# [Problem requirements]
Show, from the entries below, every line in which "prediction" appears.

※

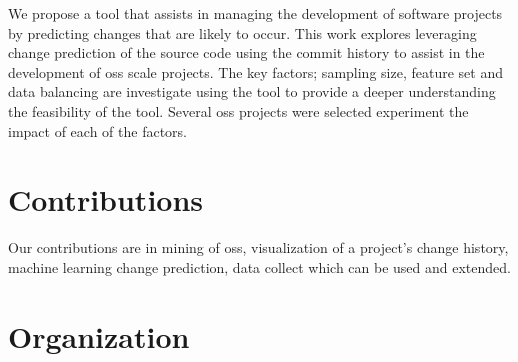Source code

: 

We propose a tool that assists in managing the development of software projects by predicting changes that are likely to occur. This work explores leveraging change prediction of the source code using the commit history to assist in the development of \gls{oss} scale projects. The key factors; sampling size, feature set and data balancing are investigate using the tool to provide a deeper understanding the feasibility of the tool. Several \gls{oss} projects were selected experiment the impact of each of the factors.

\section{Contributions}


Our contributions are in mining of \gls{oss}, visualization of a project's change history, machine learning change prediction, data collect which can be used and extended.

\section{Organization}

※

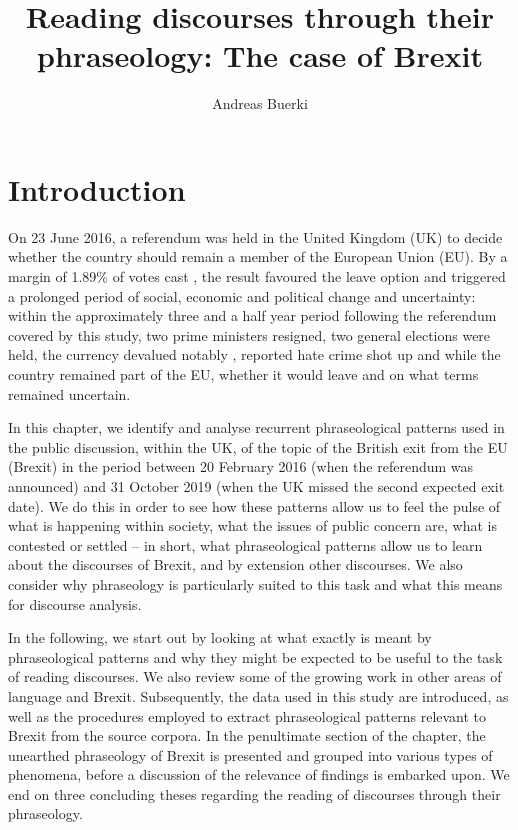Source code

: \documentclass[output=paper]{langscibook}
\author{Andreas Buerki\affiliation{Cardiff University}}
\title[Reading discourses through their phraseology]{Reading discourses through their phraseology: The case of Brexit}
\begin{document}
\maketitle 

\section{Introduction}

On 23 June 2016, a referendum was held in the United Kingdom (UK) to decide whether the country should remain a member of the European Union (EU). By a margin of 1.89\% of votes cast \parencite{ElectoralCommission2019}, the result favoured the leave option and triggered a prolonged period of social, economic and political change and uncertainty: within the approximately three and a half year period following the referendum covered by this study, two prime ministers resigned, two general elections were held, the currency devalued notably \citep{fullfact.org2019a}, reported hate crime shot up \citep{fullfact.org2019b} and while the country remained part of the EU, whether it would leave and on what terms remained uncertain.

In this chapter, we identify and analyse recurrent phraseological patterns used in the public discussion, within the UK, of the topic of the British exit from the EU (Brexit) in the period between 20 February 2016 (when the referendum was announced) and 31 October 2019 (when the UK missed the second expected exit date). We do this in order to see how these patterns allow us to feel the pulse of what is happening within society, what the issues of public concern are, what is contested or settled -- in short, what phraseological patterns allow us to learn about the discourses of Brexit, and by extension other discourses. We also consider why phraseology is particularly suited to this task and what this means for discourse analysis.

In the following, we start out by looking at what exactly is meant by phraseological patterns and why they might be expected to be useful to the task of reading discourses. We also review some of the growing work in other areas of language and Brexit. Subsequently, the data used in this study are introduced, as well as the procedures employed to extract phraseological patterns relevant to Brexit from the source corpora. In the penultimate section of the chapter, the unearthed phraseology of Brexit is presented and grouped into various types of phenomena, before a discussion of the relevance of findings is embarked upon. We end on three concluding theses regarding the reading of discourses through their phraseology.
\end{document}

※

# [Task solution]
We propose a tool that assists in managing the development of software projects by predicting changes that are likely to occur. This work explores leveraging change prediction of the source code using the commit history to assist in the development of \gls{oss} scale projects. The key factors; sampling size, feature set and data balancing are investigate using the tool to provide a deeper understanding the feasibility of the tool. Several \gls{oss} projects were selected experiment the impact of each of the factors.
Our contributions are in mining of \gls{oss}, visualization of a project's change history, machine learning change prediction, data collect which can be used and extended.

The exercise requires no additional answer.